Lateral walking exercise is beneficial for the hip abductor enhancement. Accurate gait recognition and continuous hip joint angle prediction are essential for the control of exoskeletons. "The hip exoskeleton is a promising tool for enhancing muscle activation during lateral walking exercises by providing controlled resistance a support. This ensures adequate muscle exercise for effective rehabilitation. Our team has previously designed a resistance lateral walking exercise exoskeleton. Accurate gait recognition and continuous joint angle prediction are the precondition of the good control performance of the exoskeleton." Explained study author Wujing Cao, a professor at Chinese Academy of Sciences. Many physiological signals have been applied to the study of gait. These studies provide a foundation for gait recognition and joint angle prediction in lateral walking using surface EMG signals.
The design of recognition algorithms is crucial for gait recognition and continuous joint angle prediction. "Due to the obvious difference between the key gaits of forward walking and lateral walking, the algorithms designed for forward walking cannot be directly applied to lateral walking. In addition, to our knowledge, there is no research on gait recognition and joint angle prediction for lateral walking based on EMG. Therefore, the studies of normal forward walking can provide a good reference for the algorithm design of this new direction." said Mingxiang Luo. Various core methods of forward and other gait-type analysis are discussed, which provide a comprehensive basis for lateral gait recognition and hip joint angle prediction.

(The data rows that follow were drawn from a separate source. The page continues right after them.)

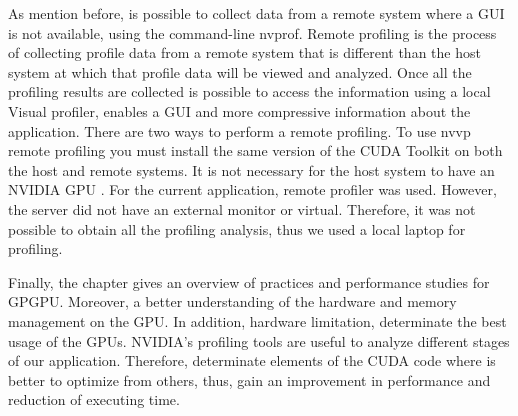As mention before, is possible to collect data from a remote system where a GUI is not available, using the command-line nvprof. Remote profiling is the process of collecting profile data from a remote system that is different than the host system at which that profile data will be viewed and analyzed. Once all the profiling results are collected is possible to access the information using a local Visual profiler, enables a GUI and more compressive information about the application. There are two ways to perform a remote profiling. To use nvvp remote profiling you must install the same version of the CUDA Toolkit on both the host and remote systems. It is not necessary for the host system to have an NVIDIA GPU \cite{tool}. For the current application, remote profiler was used. However, the server did not have an external monitor or virtual. Therefore, it was not possible to obtain all the profiling analysis, thus we used a local laptop for profiling.

\vspace{4.0em}

Finally, the chapter gives an overview of practices and performance studies for GPGPU. Moreover, a better understanding of the hardware and memory management on the GPU. In addition, hardware limitation, determinate the best usage of the GPUs. NVIDIA's profiling tools are useful to analyze different stages of our application. Therefore, determinate elements of the CUDA code where is better to optimize from others, thus, gain an improvement in performance and reduction of executing time.


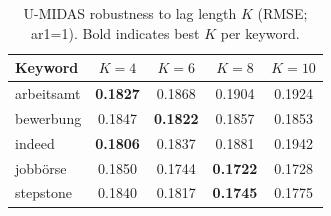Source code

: \documentclass[12pt,a4paper]{article}
\begin{document}
\begin{table}[ht]
\centering
\caption{U-MIDAS robustness to lag length $K$ (RMSE; ar1=1). Bold indicates best $K$ per keyword.}
\label{tab:midas_K_robust}
\begin{tabular}{lcccc}
\toprule
\textbf{Keyword} & \textbf{$K=4$} & \textbf{$K=6$} & \textbf{$K=8$} & \textbf{$K=10$} \\
\midrule
arbeitsamt & \textbf{0.1827} & 0.1868 & 0.1904 & 0.1924 \\
bewerbung  & 0.1847 & \textbf{0.1822} & 0.1857 & 0.1853 \\
indeed     & \textbf{0.1806} & 0.1837 & 0.1881 & 0.1942 \\
jobbörse   & 0.1850 & 0.1744 & \textbf{0.1722} & 0.1728 \\
stepstone  & 0.1840 & 0.1817 & \textbf{0.1745} & 0.1775 \\
\bottomrule
\end{tabular}
\end{table}




\newpage

\end{document}
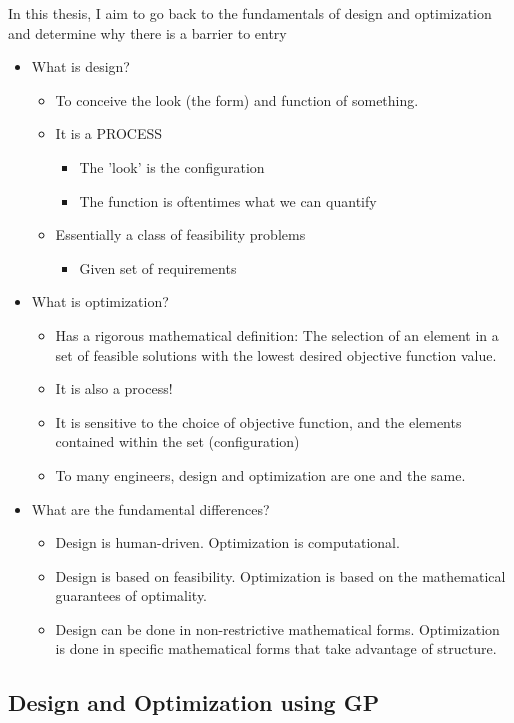 \documentclass{aiaa-pretty}
\begin{document}
In this thesis, I aim to go back to the fundamentals of design and optimization and determine why there is a barrier to entry 
\begin{itemize}
\item What is design? 
\begin{itemize}
\item To conceive the look (the form) and function of something. 
\item It is a PROCESS
\begin{itemize}
	\item The 'look' is the configuration
	\item The function is oftentimes what we can quantify
\end{itemize}
\item Essentially a class of feasibility problems 
\begin{itemize}
\item Given set of requirements
\end{itemize}
\end{itemize}
\item What is optimization?
\begin{itemize}
\item Has a rigorous mathematical definition: The selection of an element in a set of feasible solutions with the lowest desired objective function value. 
\item It is also a process!
\item It is sensitive to the choice of objective function, and the elements contained within the set (configuration)
\item To many engineers, design and optimization are one and the same. 
\end{itemize}
\item What are the fundamental differences? 
\begin{itemize}
\item Design is human-driven. Optimization is computational. 
\item Design is based on feasibility. Optimization is based on the mathematical guarantees of optimality. 
\item Design can be done in non-restrictive mathematical forms. Optimization is done in specific mathematical forms that take advantage of structure. 
\end{itemize}
\end{itemize}
\subsection{Design and Optimization using \gls{GP}}
\end{document}
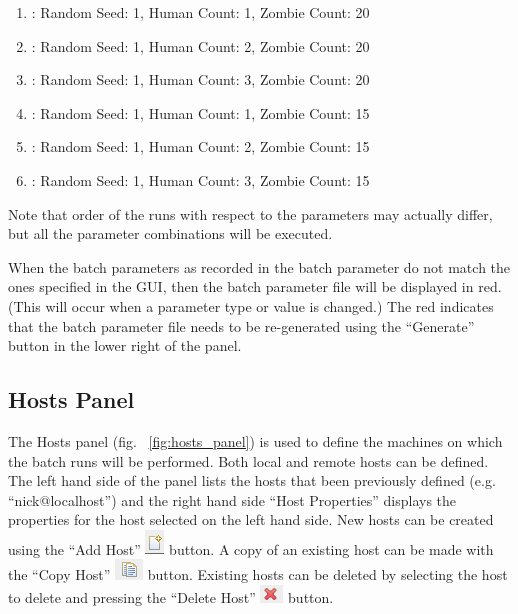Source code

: \documentclass[11pt]{amsart}
\begin{document}
\begin{enumerate}
\item: Random Seed: 1, Human Count: 1, Zombie Count: 20
\item: Random Seed: 1, Human Count: 2, Zombie Count: 20
\item: Random Seed: 1, Human Count: 3, Zombie Count: 20
\item: Random Seed: 1, Human Count: 1, Zombie Count: 15
\item: Random Seed: 1, Human Count: 2, Zombie Count: 15
\item: Random Seed: 1, Human Count: 3, Zombie Count: 15
\end{enumerate}

Note that order of the runs with respect to the parameters may actually differ, but all the parameter combinations will be executed.

When the batch parameters as recorded in the batch parameter do not match the ones specified in the GUI, then the batch parameter file will be displayed in red.  (This will occur when a parameter type or value is changed.) The red indicates that the batch parameter file needs to be re-generated using the ``Generate'' button in the lower right of the panel.

\subsection{Hosts Panel}
The Hosts panel (fig. ~\ref{fig:hosts_panel}) is used to define the machines on which the batch runs will be performed. Both local and remote hosts can be defined. The left hand side of the panel lists the hosts that been previously defined (e.g. ``nick@localhost'') and the right hand side ``Host Properties'' displays the properties for the host selected on the left hand side. New hosts can be created using the ``Add Host'' \includegraphics[height=.2in]{images/add_host.png} button. A copy of an existing host can be made with the ``Copy Host'' \includegraphics[height=.2in]{images/copy_host.png} button. Existing hosts can be deleted by selecting the host to delete and pressing the ``Delete Host'' \includegraphics[height=.2in]{images/delete_host.png} button.
\end{document}
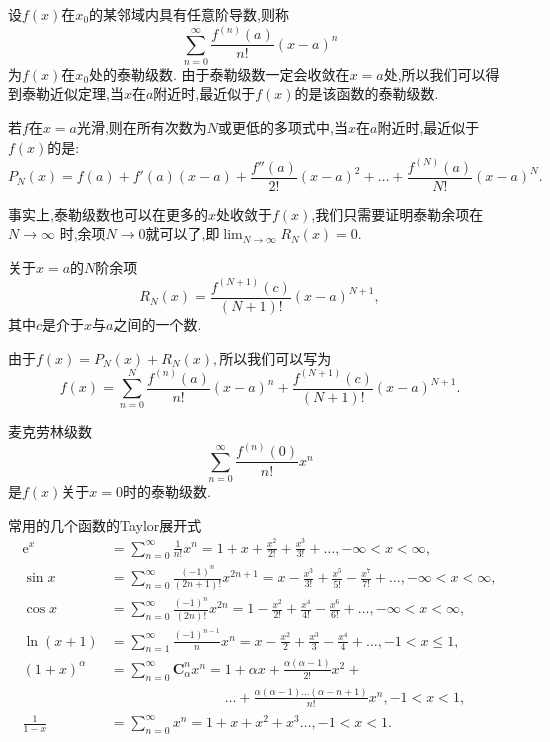 设$f(x)$在$x_0$的某邻域内具有任意阶导数,则称
    \begin{equation*}
        \sum^{\infty}_{n=0}\frac{f^{(n)}(a)}{n!}(x-a)^n
    \end{equation*}
为$f(x)$在$x_0$处的泰勒级数.
由于泰勒级数一定会收敛在$x=a$处,所以我们可以得到泰勒近似定理,当$x$在$a$附近时,最近似于$f(x)$的是该函数的泰勒级数.
    \begin{theorem}[泰勒近似定理]
        若$f$在$x=a$光滑,则在所有次数为$N$或更低的多项式中,当$x$在$a$附近时,最近似于$f(x)$的是:
            \begin{equation*}
                P_N(x)=f(a)+f'(a)(x-a)+\frac{f''(a)}{2!}(x-a)^2+\dots+\frac{f^{(N)}(a)}{N!}(x-a)^N.
            \end{equation*}
    \end{theorem}
事实上,泰勒级数也可以在更多的$x$处收敛于$f(x)$,我们只需要证明泰勒余项在$N \to \infty$ 时,余项$N \to 0$就可以了,即$\lim_{N \to \infty}R_N(x)=0.$
    \begin{theorem}[泰勒定理]
        关于$x=a$的$N$阶余项
            \begin{equation*}
                R_N(x)=\frac{f^{(N+1)}(c)}{(N+1)!}(x-a)^{N+1},
            \end{equation*}
        其中$c$是介于$x$与$a$之间的一个数.

        由于$f(x)=P_N(x)+R_N(x),$所以我们可以写为
            \begin{equation*}
                f(x)=\sum^{N}_{n=0}\frac{f^{(n)}(a)}{n!}(x-a)^n+\frac{f^{(N+1)}(c)}{(N+1)!}(x-a)^{N+1}.
            \end{equation*}
    \end{theorem}

麦克劳林级数
    \begin{equation*}
        \sum^{\infty}_{n=0}\frac{f^{(n)}(0)}{n!}x^n
    \end{equation*}
是$f(x)$关于$x=0$时的泰勒级数.

常用的几个函数的Taylor展开式
    \begin{align*}
        \mathrm{e}^x&=\sum^{\infty}_{n=0}\frac{1}{n!}x^n=1+x+\frac{x^2}{2!}+\frac{x^3}{3!}+\dots,-\infty<x<\infty,\\
        \sin x&=\sum^{\infty}_{n=0}\frac{(-1)^n}{(2n+1)!}x^{2n+1}=x-\frac{x^3}{3!}+\frac{x^5}{5!}-\frac{x^7}{7!}+\dots,-\infty<x<\infty,\\
        \cos x&=\sum^{\infty}_{n=0}\frac{(-1)^n}{(2n)!}x^{2n}=1-\frac{x^2}{2!}+\frac{x^4}{4!}-\frac{x^6}{6!}+\dots,-\infty<x<\infty,\\
        \ln(x+1)&=\sum^{\infty}_{n=1}\frac{(-1)^{n-1}}{n}x^n=x-\frac{x^2}{2}+\frac{x^3}{3}-\frac{x^4}{4}+\dots,-1<x\leqslant 1,\\
        (1+x)^\alpha&=\sum^{\infty}_{n=0}\mathbf{C} _\alpha^nx^n=1+\alpha x+\frac{\alpha(\alpha-1)}{2!}x^2+\\
        &\phantom{=\sum^{\infty}_{n=0}\mathbf{C} _\alpha^nx^n=}\dots+\frac{\alpha(\alpha-1)\dots(\alpha-n+1)}{n!}x^n,-1<x<1,\\
        \frac{1}{1-x}&=\sum^{\infty}_{n=0}x^n=1+x+x^2+x^3\dots,-1<x<1.
    \end{align*}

Inspired by the above researches, in this work, authors introduced the "Twin Brother" model, a novel dual-task learning framework fusing CNN, LSTM, NN, and SEAM. This framework was designed for simultaneous lateral gait phase classification and continuous hip joint angle estimation using EMG signals. "It consists of 2 interconnected modules: the "Elder Brother" for gait phase recognition (classification task) and the "Younger Brother" for continuous hip angle prediction (regression task). The output of the "Elder Brother" module is used as part of the input of the "Younger Brother" module, enabling multitask collaborative learning and improving overall model performance." said Mingxiang Luo.
The main contributions of this paper can be summarized as follows: 1. A "Twin Brother" combining CNN, LSTM, and the squeezing-elicited attention mechanism (SEAM) in the "Elder Brother" module for lateral walking gait phase recognition and a regression network in the "Younger Brother" module for hip joint angle estimation from EMG data. This is the first study to address lateral walking gait recognition and continuous hip angle estimation with EMG signals. 2. Based on the accuracy and real-time requirements of the model, the sliding window length and sliding increment were determined. 3. For continuous hip joint angle estimation, compared to SVM, LSTM, and LDA, the proposed model showed better results (left leg root mean square error [RMSE]: 0.9183 ± 0.024°, R2: 0.9853 ± 0.006; right leg RMSE: 1.0511 ± 0.027°, R2: 0.9808 ± 0.008). The percentage of lateral walking gait phases was predicted, and the RMSE and R2 can reach 0.152 ± 0.014° and 0.986 ± 0.011, respectively.
Compared with other models, the "Twin Brother" model demonstrated superior performance in both gait recognition and hip angle estimation. Moreover, this method has shown great potential for accurate hip joint angle prediction. These results highlight the efficacy and application potential of the proposed method over existing methods for lateral walking gait analysis and precise joint angle prediction. In the future, the authors will collect more patient data for model construction and apply the built model to the exoskeleton system for validation research.
Authors of the paper include Mingxiang Luo, Meng Yin, Jinke Li, Ying Li, Worawarit Kobsiriphat, Hongliu Yu, Tiantian Xu, Xinyu Wu, and Wujing Cao.
This work was supported by the National Natural Science Foundation of China (62473358 and 62125307), in part by the Key Program of Chinese Academy of Sciences (RCJJ-145-24-18), in part by the Guangdong Basic and Applied Basic Research Foundation (2024A1515030055), in part by the 2023 Key R&D Plan of Shandong Province (Competitive Innovation Platform, 2023CXPT043), in part by the Shenzhen Medical Research Fund (D2404006), and in part by the Shenzhen Science and Technology Program (JCYJ20220531100808018 and JCYJ20220818101602005).
The paper, "Lateral Walking Gait Recognition and Hip Angle Prediction Using a Dual-Task Learning Framework" was published in the journal Cyborg and Bionic Systems on May 1, 2025, at DOI: 10.34133/cbsystems.0250.